Ideas are often expressed in the material world, as we call it. One such idea is that of “property”. It should be noted that the common use of this word is that of conformation to an idea — a Fixed Idea — about what you can [“morally”] lay your hands on. By Stirner, however, property in this sense, “sacred property” or as he even calls it “state property”, is not exempt from criticism and from — his laying hands on it. It is in the sense of idea already his property in his thinking it as such — in the intentional, willing act. However, factual possession, laying hands on it, depends also on “my might”, as Stirner expresses it.

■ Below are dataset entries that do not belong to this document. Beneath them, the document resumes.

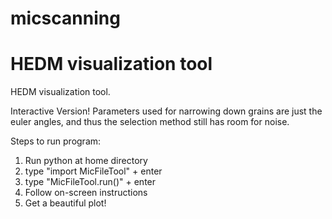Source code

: # micscanning
HEDM visualization tool
=======

HEDM visualization tool.


Interactive Version!
Parameters used for narrowing down grains are just the euler angles, and thus the selection method still has room for noise.

Steps to run program:
1. Run python at home directory
2. type "import MicFileTool" + enter
3. type "MicFileTool.run()" + enter
4. Follow on-screen instructions
5. Get a beautiful plot!
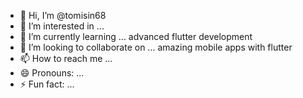 - 👋 Hi, I’m @tomisin68
- 👀 I’m interested in ...
- 🌱 I’m currently learning ... advanced flutter development 
- 💞️ I’m looking to collaborate on ... amazing mobile apps with flutter 
- 📫 How to reach me ...
- 😄 Pronouns: ...
- ⚡ Fun fact: ...

<!---
tomisin68/tomisin68 is a ✨ special ✨ repository because its `README.md` (this file) appears on your GitHub profile.
You can click the Preview link to take a look at your changes.
--->

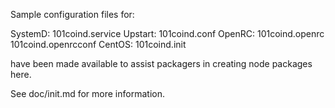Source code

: Sample configuration files for:

SystemD: 101coind.service
Upstart: 101coind.conf
OpenRC:  101coind.openrc
         101coind.openrcconf
CentOS:  101coind.init

have been made available to assist packagers in creating node packages here.

See doc/init.md for more information.
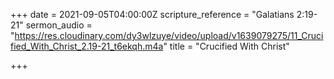 +++
date = 2021-09-05T04:00:00Z
scripture_reference = "Galatians 2:19-21"
sermon_audio = "https://res.cloudinary.com/dy3wlzuye/video/upload/v1639079275/11_Crucified_With_Christ_2.19-21_t6ekqh.m4a"
title = "Crucified With Christ"

+++
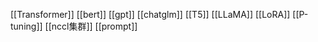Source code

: [[Transformer]]
[[bert]]
[[gpt]]
[[chatglm]]
[[T5]]
[[LLaMA]]
[[LoRA]]
[[P-tuning]]
[[nccl集群]]
[[prompt]]

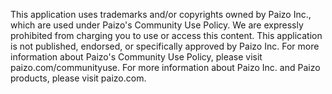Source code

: This application uses trademarks and/or copyrights owned by Paizo Inc., which are used under Paizo's Community Use Policy. We are expressly prohibited from charging you to use or access this content. This application is not published, endorsed, or specifically approved by Paizo Inc. For more information about Paizo's Community Use Policy, please visit paizo.com/communityuse. For more information about Paizo Inc. and Paizo products, please visit paizo.com.
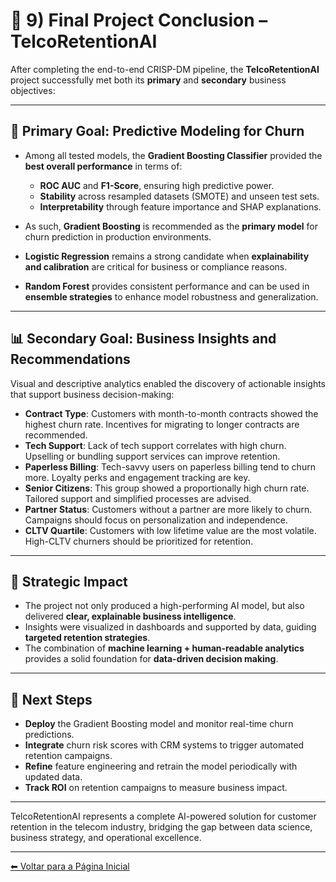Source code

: # 🧠 9) Final Project Conclusion – TelcoRetentionAI

After completing the end-to-end CRISP-DM pipeline, the **TelcoRetentionAI** project successfully met both its **primary** and **secondary** business objectives:

---

## 🎯 Primary Goal: Predictive Modeling for Churn

- Among all tested models, the **Gradient Boosting Classifier** provided the **best overall performance** in terms of:
  - **ROC AUC** and **F1-Score**, ensuring high predictive power.
  - **Stability** across resampled datasets (SMOTE) and unseen test sets.
  - **Interpretability** through feature importance and SHAP explanations.

- As such, **Gradient Boosting** is recommended as the **primary model** for churn prediction in production environments.

- **Logistic Regression** remains a strong candidate when **explainability and calibration** are critical for business or compliance reasons.

- **Random Forest** provides consistent performance and can be used in **ensemble strategies** to enhance model robustness and generalization.

---

## 📊 Secondary Goal: Business Insights and Recommendations

Visual and descriptive analytics enabled the discovery of actionable insights that support business decision-making:

- **Contract Type**: Customers with month-to-month contracts showed the highest churn rate. Incentives for migrating to longer contracts are recommended.
- **Tech Support**: Lack of tech support correlates with high churn. Upselling or bundling support services can improve retention.
- **Paperless Billing**: Tech-savvy users on paperless billing tend to churn more. Loyalty perks and engagement tracking are key.
- **Senior Citizens**: This group showed a proportionally high churn rate. Tailored support and simplified processes are advised.
- **Partner Status**: Customers without a partner are more likely to churn. Campaigns should focus on personalization and independence.
- **CLTV Quartile**: Customers with low lifetime value are the most volatile. High-CLTV churners should be prioritized for retention.

---

## 🧠 Strategic Impact

- The project not only produced a high-performing AI model, but also delivered **clear, explainable business intelligence**.
- Insights were visualized in dashboards and supported by data, guiding **targeted retention strategies**.
- The combination of **machine learning + human-readable analytics** provides a solid foundation for **data-driven decision making**.

---

## 🚀 Next Steps

- **Deploy** the Gradient Boosting model and monitor real-time churn predictions.
- **Integrate** churn risk scores with CRM systems to trigger automated retention campaigns.
- **Refine** feature engineering and retrain the model periodically with updated data.
- **Track ROI** on retention campaigns to measure business impact.

---

TelcoRetentionAI represents a complete AI-powered solution for customer retention in the telecom industry, bridging the gap between data science, business strategy, and operational excellence.


---

[⬅ Voltar para a Página Inicial](index.md)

Now, once the relation of “Eigentum” — of “property” in the Stirnerian sense has been understood — and not before, can we proceed to the meeting of two Einzige, two Subjects. There are several ways in which two people can meet:

1. The Bond. This is a meeting of two people according to how they “ought to” behave towards one another. It is not as such a meeting which is willed, but rather a meeting according to the “ought”. Examples of such are when the father and the son meet in the roles of father and son. “Father” and “son” they will always remain in a descriptive sense. But when they meet according to such roles, they meet by an “ought” and not by a “will”. Roles are ascribed when the relation is seen as a static object.

2. The property. The relation can be a one-sidedly willed one. In this, the one is an Einzige whereas the Other has become Eigentum (for the one who is Einzige). Perhaps this is the state of things where we can say “Hell is the Other” (i.e. when that Other guy is Einzige and I am reduced to a role as Eigentum).

However, Moses Hess criticised Stirner’s conception of what Stirner call “Verein der Egoisten” [“The Union of Egoists”] along the lines that in such a meeting, there would have to be one who dominated and one who submitted to domination. That is, Hess imagined that “The Union of Egoist” would be a relation of the kind (2) described above.

Now, (2) might describe a Hobbesian egoist. But can it describe la derniere mallon de la chaine Hegelienne (as Stirner has been called)? No, that is a bit too crude. Stirner did himself reply to this criticism by pointing to examples: Two friends playing with their toys, two men going together to the wine shop. These do of course not comprise an exhaustive list of unions, and our man Stirner does indeed speak of unions consisting of thousands of people, too, unions uniting to catch a thief or to get better pay for one’s own labour.

More philosophically, Moses Hess describes a one-sidedness, and thinks it is a necessary one for an Stirner. What is then more natural than to apply a little dialectical reasoning to figure out what Stirner really did mean. I propose it is

3. The union. The relation is understood as a process. It is a process in which the relation is continually renewed by that both [/all] parts support it through an act of will. The Union requires that both/all parties are present through conscious egoism — i.e. own-will. If one part silently finds him/her-self to be suffering, but puts up and — keeps the appearance, the union has degenerated into something else.

Only after development has come to the understanding of the union of egoists does Stirner come to the ultimately important relation — the relation of me to myself. In the section entitled “My self-enjoyment”, Stirner sets up mere valuing of life against enjoyment of life. In the former view, I am an object to be preserved. In the latter I see myself as the subject of all my valuing relations.

In this sense, Stirner can rebuke the question “what am I?” and replace it with “who am I?”, a question which has its answer in this bodily person who asks the question. This is the “nothingness” of which Stirner speaks of as I. “Not nothing in the sense of emptiness, but a creative nothing.”

My relation to myself is thus a meeting of myself as willer, a union with myself and a consumption — appropriation — of myself as my own.

«There is no room for God in the man who is full of himself.»